Здесь важно напомнить одну фундаментальную истину: в природе ничто никуда бесследно не исчезает. Становление высокоразвитых форм организации живого никогда не перечеркивает и уж тем более не уничтожает того простого и примитивного, что было раньше. Любые новые, более совершенные, структуры, любые новые, более сложные функции в конечном счете лишь надстраиваются на том, что уже пережило миллионолетия, и даже в самых высоких и безупречных формах всегда можно найти едва ли не все эволюционно предшествовавшее им. Разумеется, любое совершенствование в какой-то степени преобразует и свой собственный фундамент. (Поэтому и становление собственно знаковых форм информационного обмена между субъектами сознания не могло не затронуть предшествовавших им механизмов доречевого общения.) Но во всех этих изменениях аналитический взгляд практически всегда может разглядеть исходные – пусть и рудиментарные – образования.

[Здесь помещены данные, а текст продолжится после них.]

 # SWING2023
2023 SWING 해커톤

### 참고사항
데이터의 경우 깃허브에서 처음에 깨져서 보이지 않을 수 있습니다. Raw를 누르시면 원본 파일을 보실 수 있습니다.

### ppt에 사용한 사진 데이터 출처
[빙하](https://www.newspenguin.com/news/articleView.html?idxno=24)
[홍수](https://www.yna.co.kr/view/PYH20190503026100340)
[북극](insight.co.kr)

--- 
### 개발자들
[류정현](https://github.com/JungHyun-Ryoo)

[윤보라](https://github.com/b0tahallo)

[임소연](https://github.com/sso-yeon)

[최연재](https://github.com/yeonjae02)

Всеобщность этого незыблемого правила, если не сказать закона живой природы, заставляет распространить его действие и на развитие всех форм информационного обмена, которые складывались на протяжении как антропогенеза, так и всей последующей, уже собственно человеческой, истории. Другими словами, становление высокоразвитых знаковых систем не в состоянии "отменить" действие тех механизмов, становление которых по существу и явилось тем сакраментальным рубежом, который отделил наконец человека от животного. Поэтому даже в условиях свершающейся на наших глазах информационной революции обязана сохраняться та древняя жесткая функциональная связь между какими-то базисными началами, лежащими в самой основе человеческой культуры, и сложно структурированными формами движения чисто органических образований, связь, которая тысячелетиями складывалась в ходе эволюционных процессов.

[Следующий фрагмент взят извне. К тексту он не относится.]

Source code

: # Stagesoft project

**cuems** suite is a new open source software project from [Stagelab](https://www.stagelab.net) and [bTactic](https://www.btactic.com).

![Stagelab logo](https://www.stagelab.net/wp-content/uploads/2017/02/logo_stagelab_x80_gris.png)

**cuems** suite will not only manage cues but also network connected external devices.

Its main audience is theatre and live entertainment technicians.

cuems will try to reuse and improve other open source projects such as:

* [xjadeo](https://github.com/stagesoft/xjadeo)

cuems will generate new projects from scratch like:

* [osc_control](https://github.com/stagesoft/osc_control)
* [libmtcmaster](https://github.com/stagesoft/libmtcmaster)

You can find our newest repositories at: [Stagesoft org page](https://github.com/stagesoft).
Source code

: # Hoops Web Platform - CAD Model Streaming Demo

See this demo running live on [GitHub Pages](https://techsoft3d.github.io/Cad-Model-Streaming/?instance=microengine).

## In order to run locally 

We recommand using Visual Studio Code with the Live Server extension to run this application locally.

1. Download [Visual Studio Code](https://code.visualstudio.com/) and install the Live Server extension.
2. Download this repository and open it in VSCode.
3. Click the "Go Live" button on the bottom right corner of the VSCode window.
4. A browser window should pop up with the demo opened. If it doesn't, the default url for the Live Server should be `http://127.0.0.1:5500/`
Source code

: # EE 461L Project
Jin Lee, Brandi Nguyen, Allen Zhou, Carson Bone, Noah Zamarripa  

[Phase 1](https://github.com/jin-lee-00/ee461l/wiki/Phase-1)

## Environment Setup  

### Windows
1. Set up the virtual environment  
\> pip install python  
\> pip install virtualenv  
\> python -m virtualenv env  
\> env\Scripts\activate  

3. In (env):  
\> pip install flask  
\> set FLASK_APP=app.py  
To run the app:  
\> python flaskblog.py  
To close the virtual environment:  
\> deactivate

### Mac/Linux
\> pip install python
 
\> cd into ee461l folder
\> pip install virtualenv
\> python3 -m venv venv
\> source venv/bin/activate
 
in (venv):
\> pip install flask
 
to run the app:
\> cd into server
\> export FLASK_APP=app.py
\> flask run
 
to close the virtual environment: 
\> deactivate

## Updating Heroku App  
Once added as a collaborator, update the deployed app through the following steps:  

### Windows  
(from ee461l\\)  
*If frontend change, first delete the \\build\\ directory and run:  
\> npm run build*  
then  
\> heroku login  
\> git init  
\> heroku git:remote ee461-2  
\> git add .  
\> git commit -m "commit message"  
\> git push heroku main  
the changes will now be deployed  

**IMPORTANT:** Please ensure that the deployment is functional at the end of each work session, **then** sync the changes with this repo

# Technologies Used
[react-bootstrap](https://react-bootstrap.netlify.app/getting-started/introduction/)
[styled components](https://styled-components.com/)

Заметим одно: здесь речь идет совсем не о формальном (то есть закрепляемом в словарях и энциклопедиях) содержании каких-то развитых абстракций нашего сознания. Понятно, что в самом основании всех знаковых форм общения могут лежать лишь предельно простые (но вместе с тем и "вечные") начала. Всему же тому, что впоследствии потребует от человека предельного напряжения его абстрагирующей мысли, его, говоря шире, духа, еще только предстоит заполнить тысячелетия истории. Здесь же говорится о самом пороге, рубеже, преодоление которого лишь начинает ее.

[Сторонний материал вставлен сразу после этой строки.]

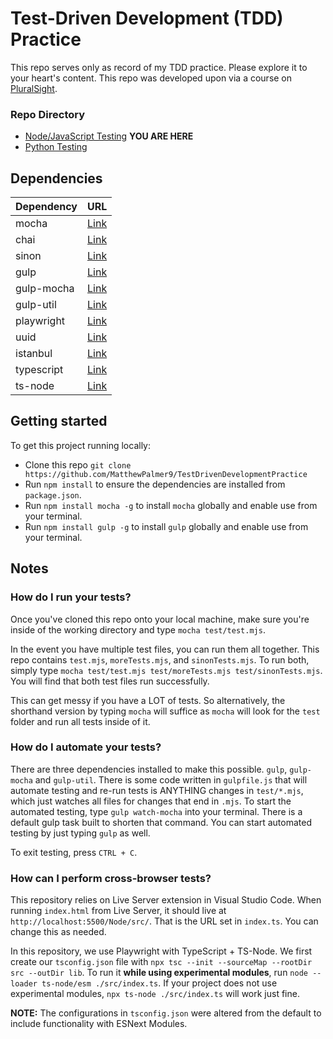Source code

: # Test-Driven Development (TDD) Practice
This repo serves only as record of my TDD practice. Please explore it to your heart's content. This repo was developed upon via a course on [PluralSight](https://app.pluralsight.com/).

### Repo Directory
- [Node/JavaScript Testing](https://github.com/MatthewPalmer9/TestDrivenDevelopmentPractice/tree/master/Node) **YOU ARE HERE**
- [Python Testing](https://github.com/MatthewPalmer9/TestDrivenDevelopmentPractice/tree/master/Python)

## Dependencies 
| Dependency | URL       |
|------------|-----------|
| mocha      | [Link](https://www.npmjs.com/package/mocha)      |
| chai       | [Link](https://www.npmjs.com/package/chai)       |
| sinon      | [Link](https://www.npmjs.com/package/sinon)      |
| gulp       | [Link](https://www.npmjs.com/package/gulp)       |
| gulp-mocha | [Link](https://www.npmjs.com/package/gulp-mocha) |
| gulp-util  | [Link](https://www.npmjs.com/package/gulp-util)  |
| playwright | [Link](https://www.npmjs.com/package/playwright) |
| uuid       | [Link](https://www.npmjs.com/package/uuid)       |
| istanbul   | [Link](https://www.npmjs.com/package/istanbul)   |
| typescript | [Link](https://www.npmjs.com/package/typescript) |
| ts-node    | [Link](https://www.npmjs.com/package/ts-node)    |

## Getting started
To get this project running locally:
- Clone this repo `git clone https://github.com/MatthewPalmer9/TestDrivenDevelopmentPractice`
- Run `npm install` to ensure the dependencies are installed from `package.json`.
- Run `npm install mocha -g` to install `mocha` globally and enable use from your terminal.
- Run `npm install gulp -g` to install `gulp` globally and enable use from your terminal.

## Notes
### How do I run your tests?
Once you've cloned this repo onto your local machine, make sure you're inside of the working directory and type `mocha test/test.mjs`.

In the event you have multiple test files, you can run them all together. This repo contains `test.mjs`, `moreTests.mjs`, and `sinonTests.mjs`.
To run both, simply type `mocha test/test.mjs test/moreTests.mjs test/sinonTests.mjs`. You will find that both test files run successfully.

This can get messy if you have a LOT of tests. So alternatively, the shorthand version by typing `mocha` will suffice as `mocha` will look for the `test` folder and run all tests inside of it.

### How do I automate your tests?
There are three dependencies installed to make this possible. `gulp`, `gulp-mocha` and `gulp-util`. There is some code written in `gulpfile.js` that will automate testing and re-run tests is ANYTHING changes in `test/*.mjs`, which just watches all files for changes that end in `.mjs`. To start the automated testing, type `gulp watch-mocha` into your terminal. There is a default gulp task built to shorten that command. You can start automated testing by just typing `gulp` as well.

To exit testing, press `CTRL + C`.

### How can I perform cross-browser tests?
This repository relies on Live Server extension in Visual Studio Code. When running `index.html` from Live Server, it should live at `http://localhost:5500/Node/src/`. That is the URL set in `index.ts`. You can change this as needed.
 
In this repository, we use Playwright with TypeScript + TS-Node. We first create our `tsconfig.json` file with `npx tsc --init --sourceMap --rootDir src --outDir lib`. To run it **while using experimental modules**, run `node --loader ts-node/esm ./src/index.ts`. If your project does not use experimental modules, `npx ts-node ./src/index.ts` will work just fine.

**NOTE:** The configurations in `tsconfig.json` were altered from the default to include functionality with ESNext Modules.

А впрочем, и формальное содержание даже очень сложных понятий и образов – далеко не самое главное, наверное, в любом знаке. Так, взятое само по себе, практически любое речение мало что говорит человеку: вопрос или утверждение, просьба или требование, согласие или отказ, смирение или вызов, почтительность или дерзость, пошлость или благородство – вот что образует собой полную его ауру, формирует подлинный его смысл. Вне этой ауры действительное его значение, наверное, вообще неразличимо. И здесь нет решительно никакого преувеличения: ведь нередко уже простое изменение порядка слов в предложении способно сделать его нераспознаваемым для многих. Между тем, структура любого речения определяется вовсе не лексикой, не грамматикой языка, не синтаксисом, но чем-то таким, что уходит едва ли не в самые глубины нашего подсознания; и лексика, и грамматика, и синтаксис, как кажется, лишь упорядочивают и формализуют то, что (в каждом данном регионе, в каждой данной культуре) формировалось на протяжении долгих эволюционных процессов, предшествовавших собственно духовной истории человечества. Словом, в полном содержании, наверное, любого знака неизбежно наличествует и то, что вносится в него какими-то "вечными", лежащими в самой глубинной основе человеческого общения, началами.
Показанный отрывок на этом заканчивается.